> [What you will do]
Scan the records below. Copy every line in which the word "nabla" appears.

★ ★ ★ ★

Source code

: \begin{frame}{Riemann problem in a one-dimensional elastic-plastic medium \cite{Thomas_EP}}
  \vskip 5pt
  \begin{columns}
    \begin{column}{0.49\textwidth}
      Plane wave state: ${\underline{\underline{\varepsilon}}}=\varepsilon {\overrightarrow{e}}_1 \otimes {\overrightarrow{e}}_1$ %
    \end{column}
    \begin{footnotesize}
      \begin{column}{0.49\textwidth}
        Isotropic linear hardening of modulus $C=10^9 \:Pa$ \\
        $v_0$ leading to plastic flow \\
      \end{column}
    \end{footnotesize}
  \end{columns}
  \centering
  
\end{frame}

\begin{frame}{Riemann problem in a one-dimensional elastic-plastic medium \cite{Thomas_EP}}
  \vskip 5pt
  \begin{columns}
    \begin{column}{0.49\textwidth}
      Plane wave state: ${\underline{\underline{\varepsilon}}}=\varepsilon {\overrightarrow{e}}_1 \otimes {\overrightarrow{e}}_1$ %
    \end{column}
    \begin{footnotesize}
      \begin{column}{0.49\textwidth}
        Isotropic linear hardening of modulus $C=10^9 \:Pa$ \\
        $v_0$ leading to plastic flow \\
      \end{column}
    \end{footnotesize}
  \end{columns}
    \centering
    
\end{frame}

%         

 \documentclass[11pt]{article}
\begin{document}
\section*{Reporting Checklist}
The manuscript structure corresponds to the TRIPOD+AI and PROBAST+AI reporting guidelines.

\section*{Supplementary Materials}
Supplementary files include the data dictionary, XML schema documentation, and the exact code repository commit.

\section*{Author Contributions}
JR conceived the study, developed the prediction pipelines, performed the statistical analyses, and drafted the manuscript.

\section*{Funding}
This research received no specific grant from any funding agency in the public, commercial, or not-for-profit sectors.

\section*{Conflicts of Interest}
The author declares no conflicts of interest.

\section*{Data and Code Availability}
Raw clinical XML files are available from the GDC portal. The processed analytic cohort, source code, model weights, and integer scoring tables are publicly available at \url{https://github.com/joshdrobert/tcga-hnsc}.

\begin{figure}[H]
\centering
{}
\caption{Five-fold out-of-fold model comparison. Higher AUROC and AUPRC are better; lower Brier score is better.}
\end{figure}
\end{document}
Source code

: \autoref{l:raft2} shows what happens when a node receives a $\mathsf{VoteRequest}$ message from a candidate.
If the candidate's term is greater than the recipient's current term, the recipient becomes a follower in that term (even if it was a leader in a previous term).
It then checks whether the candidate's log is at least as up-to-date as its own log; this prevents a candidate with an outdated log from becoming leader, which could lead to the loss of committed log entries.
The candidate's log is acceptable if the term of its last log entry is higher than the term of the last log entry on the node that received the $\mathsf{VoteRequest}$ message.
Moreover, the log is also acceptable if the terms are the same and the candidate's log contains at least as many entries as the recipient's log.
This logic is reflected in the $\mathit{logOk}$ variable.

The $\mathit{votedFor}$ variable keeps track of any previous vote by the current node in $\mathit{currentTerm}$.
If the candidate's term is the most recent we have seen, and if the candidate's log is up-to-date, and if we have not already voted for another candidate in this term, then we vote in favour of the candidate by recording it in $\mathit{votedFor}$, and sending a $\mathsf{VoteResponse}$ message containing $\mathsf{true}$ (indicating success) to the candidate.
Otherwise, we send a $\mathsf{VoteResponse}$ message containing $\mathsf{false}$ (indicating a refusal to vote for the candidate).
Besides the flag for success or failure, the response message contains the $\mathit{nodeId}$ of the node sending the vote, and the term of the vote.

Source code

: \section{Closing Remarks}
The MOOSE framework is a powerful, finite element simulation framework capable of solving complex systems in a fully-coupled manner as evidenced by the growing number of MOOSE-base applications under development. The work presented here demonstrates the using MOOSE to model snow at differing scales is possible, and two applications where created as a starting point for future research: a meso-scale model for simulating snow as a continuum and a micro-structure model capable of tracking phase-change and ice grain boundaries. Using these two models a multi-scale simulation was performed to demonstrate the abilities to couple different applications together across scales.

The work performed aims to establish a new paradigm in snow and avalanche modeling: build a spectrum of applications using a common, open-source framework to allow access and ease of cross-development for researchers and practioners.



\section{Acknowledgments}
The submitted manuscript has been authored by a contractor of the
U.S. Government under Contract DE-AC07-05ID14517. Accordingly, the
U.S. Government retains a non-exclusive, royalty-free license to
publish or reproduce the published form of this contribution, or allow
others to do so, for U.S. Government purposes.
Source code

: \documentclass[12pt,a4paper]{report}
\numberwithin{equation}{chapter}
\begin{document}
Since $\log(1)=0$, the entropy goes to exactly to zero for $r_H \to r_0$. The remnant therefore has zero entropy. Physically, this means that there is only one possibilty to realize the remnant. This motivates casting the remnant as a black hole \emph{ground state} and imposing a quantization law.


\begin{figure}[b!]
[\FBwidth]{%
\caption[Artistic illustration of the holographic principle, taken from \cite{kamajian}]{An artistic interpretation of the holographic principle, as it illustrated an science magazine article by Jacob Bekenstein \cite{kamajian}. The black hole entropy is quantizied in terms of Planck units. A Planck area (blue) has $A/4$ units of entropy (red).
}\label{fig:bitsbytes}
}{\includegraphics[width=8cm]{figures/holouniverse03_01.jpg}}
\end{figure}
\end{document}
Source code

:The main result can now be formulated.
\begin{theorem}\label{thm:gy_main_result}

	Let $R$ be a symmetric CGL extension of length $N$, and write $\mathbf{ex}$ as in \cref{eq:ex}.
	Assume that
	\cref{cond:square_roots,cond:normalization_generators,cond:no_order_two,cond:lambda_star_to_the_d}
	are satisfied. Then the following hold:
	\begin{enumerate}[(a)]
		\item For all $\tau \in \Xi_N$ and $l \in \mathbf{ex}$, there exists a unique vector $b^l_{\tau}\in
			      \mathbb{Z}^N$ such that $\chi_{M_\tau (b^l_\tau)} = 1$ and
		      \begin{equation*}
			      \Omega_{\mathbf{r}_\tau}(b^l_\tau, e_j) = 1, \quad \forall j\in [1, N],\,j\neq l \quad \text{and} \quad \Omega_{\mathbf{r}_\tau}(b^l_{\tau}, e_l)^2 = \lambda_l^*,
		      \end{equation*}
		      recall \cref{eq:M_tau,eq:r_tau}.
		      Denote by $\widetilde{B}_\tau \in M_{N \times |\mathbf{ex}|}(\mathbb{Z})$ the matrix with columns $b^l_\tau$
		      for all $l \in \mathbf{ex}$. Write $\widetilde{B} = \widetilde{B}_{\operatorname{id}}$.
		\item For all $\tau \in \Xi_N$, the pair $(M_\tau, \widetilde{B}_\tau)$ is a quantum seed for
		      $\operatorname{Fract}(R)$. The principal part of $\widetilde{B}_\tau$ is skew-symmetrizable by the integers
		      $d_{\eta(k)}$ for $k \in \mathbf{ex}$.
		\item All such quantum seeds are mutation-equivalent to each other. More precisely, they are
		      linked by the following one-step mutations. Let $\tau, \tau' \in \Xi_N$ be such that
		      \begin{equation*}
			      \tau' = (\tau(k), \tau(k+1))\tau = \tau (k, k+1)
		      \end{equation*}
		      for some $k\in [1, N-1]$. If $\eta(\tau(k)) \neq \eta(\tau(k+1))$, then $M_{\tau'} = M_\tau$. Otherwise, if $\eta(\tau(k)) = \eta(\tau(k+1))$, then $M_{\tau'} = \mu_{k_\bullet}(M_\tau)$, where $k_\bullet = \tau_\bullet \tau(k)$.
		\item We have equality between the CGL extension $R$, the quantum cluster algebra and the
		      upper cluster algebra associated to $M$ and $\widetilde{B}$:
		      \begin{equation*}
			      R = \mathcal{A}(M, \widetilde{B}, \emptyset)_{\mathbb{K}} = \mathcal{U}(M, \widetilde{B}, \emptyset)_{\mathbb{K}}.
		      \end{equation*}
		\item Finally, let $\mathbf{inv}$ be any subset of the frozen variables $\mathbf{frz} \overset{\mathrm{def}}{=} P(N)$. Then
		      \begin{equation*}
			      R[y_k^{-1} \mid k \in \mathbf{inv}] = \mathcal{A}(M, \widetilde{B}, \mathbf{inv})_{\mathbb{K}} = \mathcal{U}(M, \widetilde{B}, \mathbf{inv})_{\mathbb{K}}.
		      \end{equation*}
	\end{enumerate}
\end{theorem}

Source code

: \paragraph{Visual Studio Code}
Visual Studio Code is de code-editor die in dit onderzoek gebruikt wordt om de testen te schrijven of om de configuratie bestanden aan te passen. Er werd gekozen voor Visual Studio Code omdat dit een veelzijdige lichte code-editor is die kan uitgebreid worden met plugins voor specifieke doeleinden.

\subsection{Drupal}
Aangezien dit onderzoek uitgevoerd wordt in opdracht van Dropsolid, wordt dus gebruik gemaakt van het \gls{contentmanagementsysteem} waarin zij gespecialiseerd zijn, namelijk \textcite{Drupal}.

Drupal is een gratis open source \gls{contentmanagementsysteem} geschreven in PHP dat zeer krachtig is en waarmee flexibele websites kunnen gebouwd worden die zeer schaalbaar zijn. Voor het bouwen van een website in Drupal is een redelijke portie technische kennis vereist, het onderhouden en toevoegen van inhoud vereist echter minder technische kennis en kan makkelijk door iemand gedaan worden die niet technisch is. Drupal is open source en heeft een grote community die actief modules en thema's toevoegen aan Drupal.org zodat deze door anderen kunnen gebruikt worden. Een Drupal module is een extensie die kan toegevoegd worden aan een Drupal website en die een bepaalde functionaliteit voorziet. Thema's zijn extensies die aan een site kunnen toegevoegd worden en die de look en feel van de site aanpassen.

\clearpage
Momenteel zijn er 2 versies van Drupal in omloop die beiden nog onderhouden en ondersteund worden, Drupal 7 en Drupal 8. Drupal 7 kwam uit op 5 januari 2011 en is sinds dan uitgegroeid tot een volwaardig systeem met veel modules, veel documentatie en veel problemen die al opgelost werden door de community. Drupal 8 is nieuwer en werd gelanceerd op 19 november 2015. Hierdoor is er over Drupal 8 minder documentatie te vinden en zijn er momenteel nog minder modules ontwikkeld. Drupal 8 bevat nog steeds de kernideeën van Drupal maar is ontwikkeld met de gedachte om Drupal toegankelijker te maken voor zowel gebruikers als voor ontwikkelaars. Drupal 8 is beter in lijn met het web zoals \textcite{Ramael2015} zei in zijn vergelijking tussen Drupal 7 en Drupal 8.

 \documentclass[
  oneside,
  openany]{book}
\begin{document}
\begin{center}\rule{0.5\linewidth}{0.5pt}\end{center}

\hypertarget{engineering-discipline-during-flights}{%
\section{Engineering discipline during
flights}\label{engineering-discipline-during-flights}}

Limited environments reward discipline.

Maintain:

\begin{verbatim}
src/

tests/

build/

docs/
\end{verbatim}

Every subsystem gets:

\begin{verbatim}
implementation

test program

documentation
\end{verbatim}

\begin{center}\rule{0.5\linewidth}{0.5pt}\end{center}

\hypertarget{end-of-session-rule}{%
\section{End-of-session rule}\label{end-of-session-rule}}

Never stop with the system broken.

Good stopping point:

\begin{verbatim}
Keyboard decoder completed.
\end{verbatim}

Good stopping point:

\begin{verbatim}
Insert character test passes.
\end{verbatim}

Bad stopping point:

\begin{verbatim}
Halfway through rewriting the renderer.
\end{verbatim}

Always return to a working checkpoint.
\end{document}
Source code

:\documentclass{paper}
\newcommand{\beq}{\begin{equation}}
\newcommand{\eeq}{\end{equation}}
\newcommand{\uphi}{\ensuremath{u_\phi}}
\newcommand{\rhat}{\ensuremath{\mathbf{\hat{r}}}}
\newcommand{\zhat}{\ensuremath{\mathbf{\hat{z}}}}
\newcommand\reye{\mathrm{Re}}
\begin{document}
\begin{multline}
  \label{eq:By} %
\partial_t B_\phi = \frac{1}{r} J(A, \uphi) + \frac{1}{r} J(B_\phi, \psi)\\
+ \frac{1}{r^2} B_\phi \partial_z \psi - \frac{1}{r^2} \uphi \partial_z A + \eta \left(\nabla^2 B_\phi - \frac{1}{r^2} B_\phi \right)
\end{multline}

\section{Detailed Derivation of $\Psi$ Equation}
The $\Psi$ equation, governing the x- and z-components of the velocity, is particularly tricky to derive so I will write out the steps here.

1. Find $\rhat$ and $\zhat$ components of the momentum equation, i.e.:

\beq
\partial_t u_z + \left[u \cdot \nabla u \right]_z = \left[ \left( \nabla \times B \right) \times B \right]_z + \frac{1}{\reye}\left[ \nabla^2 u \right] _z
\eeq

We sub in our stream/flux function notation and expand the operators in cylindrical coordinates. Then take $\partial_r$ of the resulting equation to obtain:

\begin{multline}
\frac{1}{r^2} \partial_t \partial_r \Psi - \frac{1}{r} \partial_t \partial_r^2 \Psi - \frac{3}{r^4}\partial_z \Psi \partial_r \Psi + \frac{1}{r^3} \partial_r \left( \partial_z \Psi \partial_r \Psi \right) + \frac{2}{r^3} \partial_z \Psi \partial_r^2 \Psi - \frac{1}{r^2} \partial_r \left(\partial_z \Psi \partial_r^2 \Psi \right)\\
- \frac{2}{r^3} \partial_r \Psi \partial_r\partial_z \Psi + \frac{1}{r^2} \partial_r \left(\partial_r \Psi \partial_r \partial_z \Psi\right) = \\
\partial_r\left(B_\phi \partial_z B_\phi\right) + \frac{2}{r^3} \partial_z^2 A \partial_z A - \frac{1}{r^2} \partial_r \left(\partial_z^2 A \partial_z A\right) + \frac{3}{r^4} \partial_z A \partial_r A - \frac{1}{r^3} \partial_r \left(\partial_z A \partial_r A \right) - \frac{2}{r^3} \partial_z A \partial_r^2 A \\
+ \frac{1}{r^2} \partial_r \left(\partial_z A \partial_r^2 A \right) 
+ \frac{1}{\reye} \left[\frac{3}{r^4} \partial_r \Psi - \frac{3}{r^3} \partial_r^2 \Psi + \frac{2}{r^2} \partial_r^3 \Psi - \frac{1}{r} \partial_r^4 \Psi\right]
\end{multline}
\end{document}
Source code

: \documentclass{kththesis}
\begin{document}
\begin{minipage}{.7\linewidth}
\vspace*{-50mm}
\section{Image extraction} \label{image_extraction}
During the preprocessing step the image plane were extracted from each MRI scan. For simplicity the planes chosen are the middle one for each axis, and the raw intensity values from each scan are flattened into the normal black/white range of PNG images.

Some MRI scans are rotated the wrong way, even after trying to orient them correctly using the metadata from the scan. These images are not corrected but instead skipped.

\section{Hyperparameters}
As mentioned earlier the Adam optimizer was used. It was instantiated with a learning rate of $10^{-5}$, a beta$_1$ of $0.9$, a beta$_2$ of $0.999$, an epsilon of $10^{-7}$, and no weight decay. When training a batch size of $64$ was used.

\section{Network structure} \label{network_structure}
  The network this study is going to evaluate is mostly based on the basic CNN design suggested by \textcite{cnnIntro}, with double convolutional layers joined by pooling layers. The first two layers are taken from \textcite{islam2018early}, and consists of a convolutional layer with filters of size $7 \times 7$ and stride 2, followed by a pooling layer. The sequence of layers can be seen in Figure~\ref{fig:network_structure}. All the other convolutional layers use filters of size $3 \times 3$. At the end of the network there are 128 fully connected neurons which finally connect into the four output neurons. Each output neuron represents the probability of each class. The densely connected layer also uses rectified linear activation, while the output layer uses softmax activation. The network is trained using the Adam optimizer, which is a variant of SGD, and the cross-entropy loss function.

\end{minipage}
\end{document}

★ ★ ★ ★

> [Answer to the problem]
+ \frac{1}{r^2} B_\phi \partial_z \psi - \frac{1}{r^2} \uphi \partial_z A + \eta \left(\nabla^2 B_\phi - \frac{1}{r^2} B_\phi \right)
\partial_t u_z + \left[u \cdot \nabla u \right]_z = \left[ \left( \nabla \times B \right) \times B \right]_z + \frac{1}{\reye}\left[ \nabla^2 u \right] _z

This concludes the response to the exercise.